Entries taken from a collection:
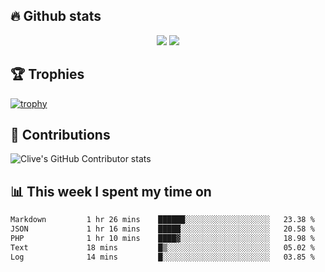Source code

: ## &#128293; Github stats

<!-- GitHub Readme Streak Stats - https://github.com/DenverCoder1/github-readme-streak-stats -->
<p align="center">

<picture>
  <source 
    srcset="https://github-readme-stats.vercel.app/api?username=clivewalkden&count_private=true&show_icons=true&theme=darcula"
    media="(prefers-color-scheme: dark)"
  />
  <source
    srcset="https://github-readme-stats.vercel.app/api?username=clivewalkden&count_private=true&show_icons=true&theme=calm"
    media="(prefers-color-scheme: light), (prefers-color-scheme: no-preference)"
  />
  <img src="https://github-readme-stats.vercel.app/api?username=clivewalkden&count_private=true&show_icons=true&theme=darcula" />
</picture>

<a href="https://git.io/streak-stats" target="_blank">
  <img src="http://github-readme-streak-stats.herokuapp.com?user=clivewalkden&theme=darcula&date_format=j%20M%5B%20Y%5D" />
</a>

</p>

## &#127942; Trophies
[![trophy](https://github-profile-trophy.vercel.app/?username=clivewalkden&theme=onedark)](https://github.com/clivewalkden/github-profile-trophy)

## &#129309; Contributions
![Clive's GitHub Contributor stats](https://github-contributor-stats.vercel.app/api?username=clivewalkden)

## &#128202; This week I spent my time on
<!--START_SECTION:waka-->

```txt
Markdown         1 hr 26 mins    ██████░░░░░░░░░░░░░░░░░░░   23.38 %
JSON             1 hr 16 mins    █████░░░░░░░░░░░░░░░░░░░░   20.58 %
PHP              1 hr 10 mins    ████▓░░░░░░░░░░░░░░░░░░░░   18.98 %
Text             18 mins         █▒░░░░░░░░░░░░░░░░░░░░░░░   05.02 %
Log              14 mins         █░░░░░░░░░░░░░░░░░░░░░░░░   03.85 %
```

<!--END_SECTION:waka-->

» Exercise requirements
Whenever the word "color" shows up in a line, that line counts. Say how many lines of the data count, giving the number alone.

» Expected answer
2